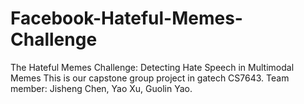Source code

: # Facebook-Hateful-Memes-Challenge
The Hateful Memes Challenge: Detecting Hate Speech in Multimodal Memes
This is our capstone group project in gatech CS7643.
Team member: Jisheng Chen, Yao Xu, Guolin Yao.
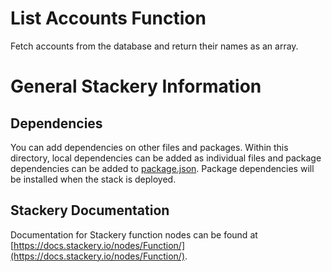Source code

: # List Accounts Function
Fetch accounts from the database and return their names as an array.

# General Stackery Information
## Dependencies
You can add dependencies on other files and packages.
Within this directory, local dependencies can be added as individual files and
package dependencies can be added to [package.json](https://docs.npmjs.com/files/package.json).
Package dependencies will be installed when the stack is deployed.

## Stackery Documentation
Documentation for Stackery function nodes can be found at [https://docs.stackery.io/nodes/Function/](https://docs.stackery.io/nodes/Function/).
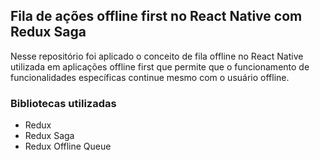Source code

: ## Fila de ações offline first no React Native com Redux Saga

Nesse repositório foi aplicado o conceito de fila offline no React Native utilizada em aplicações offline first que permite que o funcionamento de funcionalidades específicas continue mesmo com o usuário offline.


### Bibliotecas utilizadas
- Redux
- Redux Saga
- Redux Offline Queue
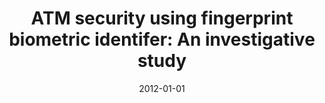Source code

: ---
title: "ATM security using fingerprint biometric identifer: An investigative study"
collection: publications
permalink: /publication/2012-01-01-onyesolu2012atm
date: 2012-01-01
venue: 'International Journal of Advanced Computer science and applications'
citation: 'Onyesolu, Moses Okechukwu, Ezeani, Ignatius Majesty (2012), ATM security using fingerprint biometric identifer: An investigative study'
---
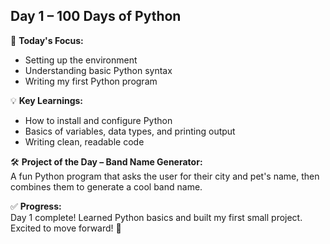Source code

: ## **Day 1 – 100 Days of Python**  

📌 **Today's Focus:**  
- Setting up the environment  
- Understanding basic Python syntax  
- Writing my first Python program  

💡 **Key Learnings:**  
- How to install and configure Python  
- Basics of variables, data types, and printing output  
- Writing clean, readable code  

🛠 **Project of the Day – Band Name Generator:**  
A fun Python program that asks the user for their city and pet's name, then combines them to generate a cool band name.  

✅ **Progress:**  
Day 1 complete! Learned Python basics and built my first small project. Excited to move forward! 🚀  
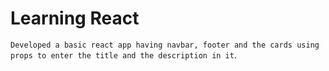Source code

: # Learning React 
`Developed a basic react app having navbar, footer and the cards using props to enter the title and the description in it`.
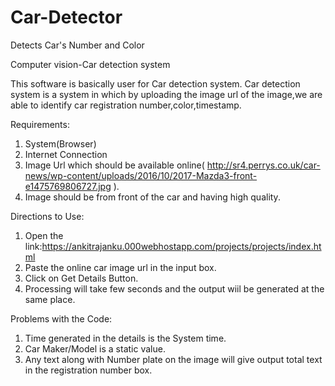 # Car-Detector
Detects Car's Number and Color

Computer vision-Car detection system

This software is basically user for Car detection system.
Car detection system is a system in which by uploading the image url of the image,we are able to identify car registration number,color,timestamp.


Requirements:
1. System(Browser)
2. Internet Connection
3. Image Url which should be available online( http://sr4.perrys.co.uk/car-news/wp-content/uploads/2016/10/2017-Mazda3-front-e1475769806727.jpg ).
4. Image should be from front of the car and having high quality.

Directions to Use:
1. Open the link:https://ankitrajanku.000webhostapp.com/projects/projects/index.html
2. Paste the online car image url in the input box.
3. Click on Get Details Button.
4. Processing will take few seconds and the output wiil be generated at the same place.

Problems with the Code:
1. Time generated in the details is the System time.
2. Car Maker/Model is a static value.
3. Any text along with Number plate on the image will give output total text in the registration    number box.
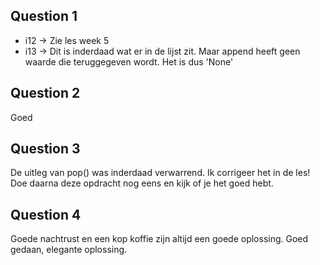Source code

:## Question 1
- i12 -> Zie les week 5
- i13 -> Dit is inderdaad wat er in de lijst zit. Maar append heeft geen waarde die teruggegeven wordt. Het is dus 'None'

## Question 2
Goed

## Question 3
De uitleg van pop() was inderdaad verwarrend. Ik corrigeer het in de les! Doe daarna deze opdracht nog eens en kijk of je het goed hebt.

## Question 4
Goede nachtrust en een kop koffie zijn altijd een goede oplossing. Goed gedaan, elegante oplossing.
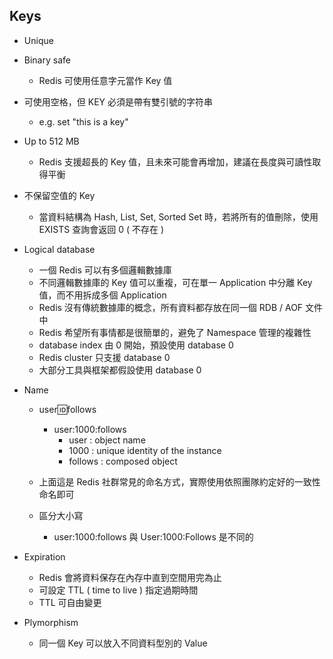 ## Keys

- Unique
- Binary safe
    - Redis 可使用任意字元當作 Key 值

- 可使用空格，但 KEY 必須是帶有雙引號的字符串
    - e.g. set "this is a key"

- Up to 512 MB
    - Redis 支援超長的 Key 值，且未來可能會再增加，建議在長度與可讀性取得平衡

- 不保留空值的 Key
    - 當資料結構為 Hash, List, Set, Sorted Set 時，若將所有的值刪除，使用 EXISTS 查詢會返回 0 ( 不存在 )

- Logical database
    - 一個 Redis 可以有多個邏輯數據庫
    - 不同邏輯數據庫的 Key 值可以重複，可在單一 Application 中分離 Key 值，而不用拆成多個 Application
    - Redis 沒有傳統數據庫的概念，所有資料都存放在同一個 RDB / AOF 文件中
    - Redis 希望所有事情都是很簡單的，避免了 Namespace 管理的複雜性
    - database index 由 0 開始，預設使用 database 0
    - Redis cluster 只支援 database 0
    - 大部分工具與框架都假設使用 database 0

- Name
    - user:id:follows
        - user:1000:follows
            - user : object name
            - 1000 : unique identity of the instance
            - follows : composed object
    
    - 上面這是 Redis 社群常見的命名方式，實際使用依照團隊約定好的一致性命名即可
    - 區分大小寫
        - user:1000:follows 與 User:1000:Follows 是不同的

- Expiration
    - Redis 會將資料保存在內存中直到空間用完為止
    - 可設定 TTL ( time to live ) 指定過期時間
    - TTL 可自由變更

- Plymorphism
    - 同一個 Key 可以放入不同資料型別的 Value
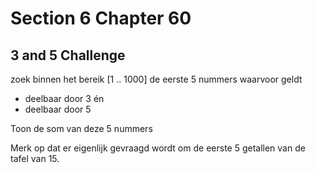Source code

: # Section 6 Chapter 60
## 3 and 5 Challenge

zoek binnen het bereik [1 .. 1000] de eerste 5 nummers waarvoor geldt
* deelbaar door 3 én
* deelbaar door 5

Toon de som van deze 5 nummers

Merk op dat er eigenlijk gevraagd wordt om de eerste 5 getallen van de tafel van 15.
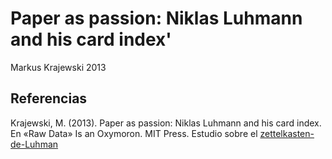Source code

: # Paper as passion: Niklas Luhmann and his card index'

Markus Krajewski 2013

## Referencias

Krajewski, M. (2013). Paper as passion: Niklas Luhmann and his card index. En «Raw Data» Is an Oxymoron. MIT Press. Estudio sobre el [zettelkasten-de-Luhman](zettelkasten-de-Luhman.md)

■ ■ ■ ■ ■ ■ ■

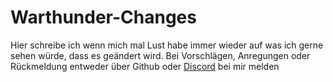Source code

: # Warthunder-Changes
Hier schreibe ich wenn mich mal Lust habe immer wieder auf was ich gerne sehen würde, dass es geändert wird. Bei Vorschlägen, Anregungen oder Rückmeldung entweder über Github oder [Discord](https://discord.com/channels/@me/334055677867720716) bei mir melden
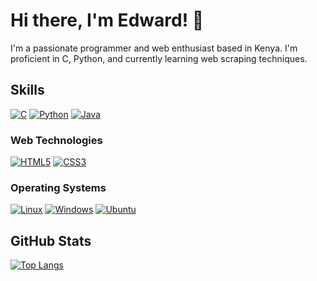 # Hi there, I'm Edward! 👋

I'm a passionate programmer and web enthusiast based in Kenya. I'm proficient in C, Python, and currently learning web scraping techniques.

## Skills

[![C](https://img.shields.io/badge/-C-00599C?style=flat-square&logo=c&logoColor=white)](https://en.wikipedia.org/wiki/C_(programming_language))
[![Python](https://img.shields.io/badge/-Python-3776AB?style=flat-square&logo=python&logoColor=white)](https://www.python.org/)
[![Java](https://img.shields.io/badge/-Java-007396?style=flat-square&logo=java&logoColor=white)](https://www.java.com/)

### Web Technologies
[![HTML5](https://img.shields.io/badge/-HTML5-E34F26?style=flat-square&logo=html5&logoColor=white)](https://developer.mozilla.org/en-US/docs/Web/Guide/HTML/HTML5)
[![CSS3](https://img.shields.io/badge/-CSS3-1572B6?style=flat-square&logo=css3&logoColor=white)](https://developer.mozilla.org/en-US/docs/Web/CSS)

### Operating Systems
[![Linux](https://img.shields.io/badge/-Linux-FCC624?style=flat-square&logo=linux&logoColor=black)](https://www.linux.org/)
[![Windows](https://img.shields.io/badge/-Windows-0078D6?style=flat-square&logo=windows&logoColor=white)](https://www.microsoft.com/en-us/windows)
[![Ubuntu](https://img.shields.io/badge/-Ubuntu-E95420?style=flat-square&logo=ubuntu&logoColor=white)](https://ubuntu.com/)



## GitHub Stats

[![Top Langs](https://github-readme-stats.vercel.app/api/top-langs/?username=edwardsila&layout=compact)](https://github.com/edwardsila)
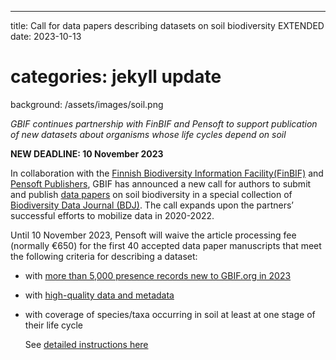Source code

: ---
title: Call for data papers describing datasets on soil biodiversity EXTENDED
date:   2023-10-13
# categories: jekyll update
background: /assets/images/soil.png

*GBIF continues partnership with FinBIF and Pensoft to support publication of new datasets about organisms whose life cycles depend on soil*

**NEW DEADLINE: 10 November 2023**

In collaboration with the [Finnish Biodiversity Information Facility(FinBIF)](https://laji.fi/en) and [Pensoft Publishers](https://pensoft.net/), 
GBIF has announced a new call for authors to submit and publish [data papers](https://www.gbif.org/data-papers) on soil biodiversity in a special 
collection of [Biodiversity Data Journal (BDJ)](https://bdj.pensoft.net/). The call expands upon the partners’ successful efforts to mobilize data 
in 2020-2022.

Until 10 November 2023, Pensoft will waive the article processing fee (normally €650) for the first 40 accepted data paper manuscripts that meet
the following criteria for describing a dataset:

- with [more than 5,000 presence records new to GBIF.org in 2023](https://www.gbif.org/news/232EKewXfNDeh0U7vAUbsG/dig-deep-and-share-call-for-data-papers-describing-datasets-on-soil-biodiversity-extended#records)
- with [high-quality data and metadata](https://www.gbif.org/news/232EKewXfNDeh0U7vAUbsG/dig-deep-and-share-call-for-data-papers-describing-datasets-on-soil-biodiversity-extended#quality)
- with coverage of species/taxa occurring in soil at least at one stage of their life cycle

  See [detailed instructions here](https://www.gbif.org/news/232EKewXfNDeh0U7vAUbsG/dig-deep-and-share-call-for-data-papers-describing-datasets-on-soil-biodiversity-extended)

■ ■ ■ ■ ■ ■ ■

Copy every line above that holds the word "title".

→ Answer to the exercise
title: "ATM security using fingerprint biometric identifer: An investigative study"
`Developed a basic react app having navbar, footer and the cards using props to enter the title and the description in it`.
title: Call for data papers describing datasets on soil biodiversity EXTENDED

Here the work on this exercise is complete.